The Dutch Authority for Consumers & Markets ('ACM') and the Ministry have jointly published a discussion paper on 6 August 2019 ('paper'). In this paper, the idea of an extra ex ante enforcement tool to prevent competition problems in the digital economy is being advocated. They envisage a tool that allows competition authorities, including the European Commission, to impose proportionate remedies on (presumably) dominant companies aimed at preventing competition problems, rather than relying on the current after-the-fact enforcement. In this regard two comparisons are made in the paper:
1. the enforcement powers of the UK Competition and Markets Authority, that has the ability to impose remedies following market studies; 2. the power of national telecom authorities to impose remedies on undertakings with significant market power.

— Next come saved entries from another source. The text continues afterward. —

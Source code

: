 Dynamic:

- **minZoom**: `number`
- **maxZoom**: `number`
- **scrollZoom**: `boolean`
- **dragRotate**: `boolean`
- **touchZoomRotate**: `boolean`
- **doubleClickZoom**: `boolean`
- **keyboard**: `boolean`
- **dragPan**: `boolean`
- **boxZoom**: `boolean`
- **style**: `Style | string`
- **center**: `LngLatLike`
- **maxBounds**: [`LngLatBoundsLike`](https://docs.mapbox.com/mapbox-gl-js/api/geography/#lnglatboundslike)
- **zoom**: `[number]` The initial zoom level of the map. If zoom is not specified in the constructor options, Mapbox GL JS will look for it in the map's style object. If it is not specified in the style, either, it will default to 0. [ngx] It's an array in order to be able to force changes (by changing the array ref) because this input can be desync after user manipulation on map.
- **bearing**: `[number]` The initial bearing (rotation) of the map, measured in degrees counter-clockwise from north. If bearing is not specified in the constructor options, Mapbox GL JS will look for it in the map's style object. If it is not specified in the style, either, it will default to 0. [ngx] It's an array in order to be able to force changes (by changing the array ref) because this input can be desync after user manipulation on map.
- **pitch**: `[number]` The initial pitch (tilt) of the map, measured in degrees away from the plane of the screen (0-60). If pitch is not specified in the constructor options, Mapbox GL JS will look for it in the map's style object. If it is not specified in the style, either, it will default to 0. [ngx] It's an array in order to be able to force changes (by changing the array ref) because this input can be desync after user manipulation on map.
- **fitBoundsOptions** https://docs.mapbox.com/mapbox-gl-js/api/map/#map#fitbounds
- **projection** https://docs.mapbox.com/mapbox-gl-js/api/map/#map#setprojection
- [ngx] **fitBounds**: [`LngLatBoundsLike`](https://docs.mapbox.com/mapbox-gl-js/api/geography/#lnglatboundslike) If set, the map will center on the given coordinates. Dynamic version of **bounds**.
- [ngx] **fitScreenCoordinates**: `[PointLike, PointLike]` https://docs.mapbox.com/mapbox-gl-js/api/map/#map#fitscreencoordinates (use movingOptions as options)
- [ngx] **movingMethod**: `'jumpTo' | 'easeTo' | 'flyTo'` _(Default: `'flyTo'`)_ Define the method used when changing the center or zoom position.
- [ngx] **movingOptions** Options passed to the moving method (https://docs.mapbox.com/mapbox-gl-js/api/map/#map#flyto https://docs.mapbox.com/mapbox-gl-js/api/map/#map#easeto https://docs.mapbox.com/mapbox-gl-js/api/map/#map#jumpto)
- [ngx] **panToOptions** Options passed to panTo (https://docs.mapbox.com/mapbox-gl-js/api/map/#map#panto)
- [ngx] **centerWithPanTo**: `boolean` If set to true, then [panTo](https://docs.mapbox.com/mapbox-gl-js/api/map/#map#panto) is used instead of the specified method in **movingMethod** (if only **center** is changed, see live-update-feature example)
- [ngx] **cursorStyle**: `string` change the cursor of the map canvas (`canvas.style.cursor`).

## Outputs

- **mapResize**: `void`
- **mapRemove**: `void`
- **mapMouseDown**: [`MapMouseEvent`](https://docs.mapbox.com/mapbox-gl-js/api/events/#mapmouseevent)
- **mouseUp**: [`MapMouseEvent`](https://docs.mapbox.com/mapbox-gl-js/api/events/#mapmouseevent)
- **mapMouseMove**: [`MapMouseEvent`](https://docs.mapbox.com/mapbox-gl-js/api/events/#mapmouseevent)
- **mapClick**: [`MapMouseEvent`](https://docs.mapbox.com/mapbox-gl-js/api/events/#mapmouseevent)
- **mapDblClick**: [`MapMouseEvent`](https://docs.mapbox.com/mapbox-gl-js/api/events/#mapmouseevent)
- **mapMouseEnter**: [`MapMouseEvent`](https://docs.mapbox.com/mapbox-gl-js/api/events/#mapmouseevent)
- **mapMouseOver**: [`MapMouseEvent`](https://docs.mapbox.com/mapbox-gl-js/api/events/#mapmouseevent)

Furthermore, it is emphasized that the remedies should always be proportionate and tailored to specific situations. It should be kept in mind that strategies and economic dynamics that make it possible for undertakings to become dominant do not necessarily create competition problems. The ex ante tool should be there to prevent dominant undertakings protecting their market position by foreclosing actual and potential competitors, deliberately raising switching costs or locking in customers. And the tool should closely follow the interpretation of the current abuse of dominance article (Article 102 TFEU). The paper recognizes that market definition is rather complex in dynamic multi-sided markets. Therefore it suggests to update the guidelines in which the role of data, consumer behaviour and network effects is taken into account.
With this discussion paper the ACM and the Ministry also wish to contribute to the policy agenda of the new European Commission. For more information please find the discussion paper on the website of the ACM here (in Dutch only).
UK Competition & Market Authority announces settlement with Aspen and consults on proposed commitments
On 14 August 2019 the Competition & Market Authority ("CMA") invited interested parties to comment on its intention to accept commitments from Aspen over an agreement that allegedly prevented the entry of a competing version of the drug fludrocortisone in the UK. The CMA suspected Aspen infringed Article 102 of the Treaty on the Functioning of the European Union ("TFEU") and its UK equivalent by acquiring in 2016, in addition of its marketing authorisation for cold storage fludrocortisone, a marketing authorisation to supply ambient storage fludrocortisone in the UK. The CMA is concerned that this preserved Aspen's position as sole supplier of fludrocortisone in the UK and enabled it to charge supra-competitive prices.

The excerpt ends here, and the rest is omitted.